As an additional benefit we found that SWI provided an extraordinary visualization of deep cerebral veins and transparenchymal vessels. Pre-operatively planning the trajection line for DBS surgery, this anatomic detail is of special interest for the neurosurgeon. Hence, intracranial hemorrhages due to blood vessel injuries can possibly be avoided (Fig. 5) [62].

Fig. 5
figure 5

Susceptibility-weighted imaging indicating the main deep cerebral veins at the level of the internal globus pallidus (a-c). The deep cerebral veins (ICV: internal cerebral veins, TSV: thalamostriate veins, SV: septal veins) can be easily identified so that the trajectory can be readjusted to avoid hemorrhage.

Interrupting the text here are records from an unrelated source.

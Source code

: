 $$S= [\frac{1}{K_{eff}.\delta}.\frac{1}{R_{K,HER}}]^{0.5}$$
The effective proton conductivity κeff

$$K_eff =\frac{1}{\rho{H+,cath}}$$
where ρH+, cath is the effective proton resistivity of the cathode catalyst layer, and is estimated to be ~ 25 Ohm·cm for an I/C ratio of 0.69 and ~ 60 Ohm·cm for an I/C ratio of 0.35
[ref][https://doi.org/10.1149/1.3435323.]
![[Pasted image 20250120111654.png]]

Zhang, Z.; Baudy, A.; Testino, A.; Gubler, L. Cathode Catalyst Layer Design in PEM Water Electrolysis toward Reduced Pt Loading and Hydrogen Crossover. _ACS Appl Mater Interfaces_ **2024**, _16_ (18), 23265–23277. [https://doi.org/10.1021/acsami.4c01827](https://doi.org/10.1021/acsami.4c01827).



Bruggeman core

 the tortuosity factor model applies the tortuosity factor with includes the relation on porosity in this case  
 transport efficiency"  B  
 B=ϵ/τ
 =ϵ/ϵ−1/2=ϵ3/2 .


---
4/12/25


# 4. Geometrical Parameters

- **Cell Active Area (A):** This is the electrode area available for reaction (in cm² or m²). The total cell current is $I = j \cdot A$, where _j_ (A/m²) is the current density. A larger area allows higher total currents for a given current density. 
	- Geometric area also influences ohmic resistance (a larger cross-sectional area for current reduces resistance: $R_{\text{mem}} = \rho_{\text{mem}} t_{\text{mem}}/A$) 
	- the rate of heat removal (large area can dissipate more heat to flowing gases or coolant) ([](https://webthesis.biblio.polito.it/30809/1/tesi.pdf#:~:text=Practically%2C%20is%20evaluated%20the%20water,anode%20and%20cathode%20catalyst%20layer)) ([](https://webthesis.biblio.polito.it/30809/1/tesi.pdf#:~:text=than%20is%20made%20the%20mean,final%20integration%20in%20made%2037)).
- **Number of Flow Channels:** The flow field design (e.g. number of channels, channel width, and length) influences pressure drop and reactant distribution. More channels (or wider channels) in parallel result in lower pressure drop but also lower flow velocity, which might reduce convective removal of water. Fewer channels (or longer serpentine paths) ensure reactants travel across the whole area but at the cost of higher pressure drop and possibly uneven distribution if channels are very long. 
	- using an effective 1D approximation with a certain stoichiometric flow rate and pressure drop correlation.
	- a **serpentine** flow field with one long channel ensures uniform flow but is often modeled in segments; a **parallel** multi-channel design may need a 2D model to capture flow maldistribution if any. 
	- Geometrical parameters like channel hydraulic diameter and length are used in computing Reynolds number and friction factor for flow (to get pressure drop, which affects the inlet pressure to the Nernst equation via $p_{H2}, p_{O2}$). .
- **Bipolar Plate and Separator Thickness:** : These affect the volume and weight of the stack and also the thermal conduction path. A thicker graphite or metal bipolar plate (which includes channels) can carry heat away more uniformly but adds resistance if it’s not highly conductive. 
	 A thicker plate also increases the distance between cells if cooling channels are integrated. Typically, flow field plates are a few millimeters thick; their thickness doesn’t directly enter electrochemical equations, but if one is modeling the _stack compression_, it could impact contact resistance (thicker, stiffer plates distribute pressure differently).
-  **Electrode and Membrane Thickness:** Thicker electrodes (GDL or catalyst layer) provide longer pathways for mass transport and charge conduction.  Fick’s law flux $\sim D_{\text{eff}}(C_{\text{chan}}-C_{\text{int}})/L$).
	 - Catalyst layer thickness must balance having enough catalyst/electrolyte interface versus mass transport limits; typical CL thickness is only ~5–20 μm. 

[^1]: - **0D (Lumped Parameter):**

Although the GPi is well visualized on T2*-FLASH2D images and the CNR and SNR are sufficient for the region of interest, the anatomic accuracy of the approach had to be confirmed. In a fusion of an axial T2*-FLASH2D image at the level of the GPi with the Schaltenbrand and Wahren atlas, the GPi obviously projects in the borders of the stereotactical schema. Even the LPm is accurately mapped in the images. This further confirms the correct identification and localization of the GPi in the acquired images. However, it has to be kept in mind that in general direct targeting based on pre-operative imaging has well-known limitations. In particular, distortions of MR images [7] and brain shift due to swelling or cerebrospinal fluid leakage and subsequent air invasion during surgery [59] may cause a discrepancy of the pre-operative images and the intra-operative anatomy.

Our study has a few potential limitations. First, we investigated a homogenous, young, and healthy volunteer collective without confounding factors that are typically present in a clinical population. This implies that in a clinical population slightly different results have to be expected. Especially the higher iron content in older patients and in patients with neurodegenerative diseases might influence the delineation of the basal ganglia. Second, the comparison of vendor optimized sequences was complicated by different voxel sizes which had to be adjusted. This geometric correction ignores intravoxel signal decay (see above). However, the primary use of sequences adjusted to equal voxel size resulting in impractical slice thicknesses and long scanning times was not within the scope of our study.

Nevertheless, despite the superior delineation of the GPi in T2*-FLASH2D imaging, the results can not be applied to clinical practice directly. Validation of our findings in a patient group (especially dystonia and PD) remains to be performed. Confirmation of the geometric accuracy for the direct targeting based on 3.0 T MR imaging should be proven in advance to clinical application. Furthermore, limitations of image quality have to be anticipated due to the use of head frames and motion artifacts of dystonia and PD patients.

Conclusion

Using a standard installation protocol at 3.0 T the GPi was reliably and optimally visualized in the T2*-FLASH2D images, particularly in the axial and to a lesser degree the coronal view. Due to the use of vendor optimized sequences our protocol can be easily implemented in clinical routine.

Consequently, for the clinical practice a combination of both techniques, T2*-FLASH2D and SWI, facilitates a more precise GPi targeting and possibly a reduction of intervention time and complicating hemorrhages in DBS surgery.